→ **Given data**:
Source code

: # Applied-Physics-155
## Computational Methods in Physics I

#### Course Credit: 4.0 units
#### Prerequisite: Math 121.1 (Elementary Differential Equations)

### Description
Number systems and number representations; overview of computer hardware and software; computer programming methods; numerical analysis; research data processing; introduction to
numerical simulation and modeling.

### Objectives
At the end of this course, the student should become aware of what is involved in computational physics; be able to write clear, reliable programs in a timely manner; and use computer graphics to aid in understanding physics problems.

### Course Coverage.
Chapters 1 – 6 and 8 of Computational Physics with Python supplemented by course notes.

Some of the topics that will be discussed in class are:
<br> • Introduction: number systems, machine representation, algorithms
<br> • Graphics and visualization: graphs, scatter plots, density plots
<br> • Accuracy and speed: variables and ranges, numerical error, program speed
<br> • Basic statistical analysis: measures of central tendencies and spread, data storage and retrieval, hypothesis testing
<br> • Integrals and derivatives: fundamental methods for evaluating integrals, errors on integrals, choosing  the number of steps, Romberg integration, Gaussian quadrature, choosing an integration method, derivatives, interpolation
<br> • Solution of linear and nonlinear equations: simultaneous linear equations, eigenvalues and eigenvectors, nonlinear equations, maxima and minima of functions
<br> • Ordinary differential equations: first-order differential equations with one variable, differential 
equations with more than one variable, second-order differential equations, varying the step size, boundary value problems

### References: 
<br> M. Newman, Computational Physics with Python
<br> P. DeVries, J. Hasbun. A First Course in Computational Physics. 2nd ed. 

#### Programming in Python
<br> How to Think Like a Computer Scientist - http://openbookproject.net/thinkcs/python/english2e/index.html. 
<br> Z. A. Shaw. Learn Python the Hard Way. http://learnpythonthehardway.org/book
...
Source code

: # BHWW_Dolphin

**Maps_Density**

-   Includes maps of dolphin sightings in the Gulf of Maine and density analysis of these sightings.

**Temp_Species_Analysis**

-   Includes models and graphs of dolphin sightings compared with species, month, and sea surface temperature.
---
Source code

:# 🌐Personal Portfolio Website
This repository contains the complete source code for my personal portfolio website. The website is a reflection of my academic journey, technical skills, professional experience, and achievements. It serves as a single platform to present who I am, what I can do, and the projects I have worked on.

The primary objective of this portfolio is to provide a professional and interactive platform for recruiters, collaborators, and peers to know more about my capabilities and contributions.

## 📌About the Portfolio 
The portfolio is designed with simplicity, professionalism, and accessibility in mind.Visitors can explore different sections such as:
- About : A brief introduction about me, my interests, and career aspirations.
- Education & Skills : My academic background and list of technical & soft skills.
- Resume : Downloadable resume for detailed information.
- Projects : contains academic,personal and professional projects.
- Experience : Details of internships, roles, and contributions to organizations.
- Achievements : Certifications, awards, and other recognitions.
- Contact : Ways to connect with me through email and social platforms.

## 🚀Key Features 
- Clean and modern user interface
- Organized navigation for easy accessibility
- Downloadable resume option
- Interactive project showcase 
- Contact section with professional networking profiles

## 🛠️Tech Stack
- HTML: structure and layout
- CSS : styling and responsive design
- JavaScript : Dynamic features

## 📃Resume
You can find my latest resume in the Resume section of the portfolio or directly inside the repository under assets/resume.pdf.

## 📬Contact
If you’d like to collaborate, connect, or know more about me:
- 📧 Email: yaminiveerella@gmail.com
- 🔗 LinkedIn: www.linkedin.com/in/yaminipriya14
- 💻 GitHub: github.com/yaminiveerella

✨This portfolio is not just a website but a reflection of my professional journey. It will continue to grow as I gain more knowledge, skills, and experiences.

→ **About this exercise**: Could you write out, exactly as they stand, only the lines above that begin at the line with "of these sightings." and stop after the line with "sea surface temperature."?

→ **Solution to this problem**:
-   Includes maps of dolphin sightings in the Gulf of Maine and density analysis of these sightings.

**Temp_Species_Analysis**

-   Includes models and graphs of dolphin sightings compared with species, month, and sea surface temperature.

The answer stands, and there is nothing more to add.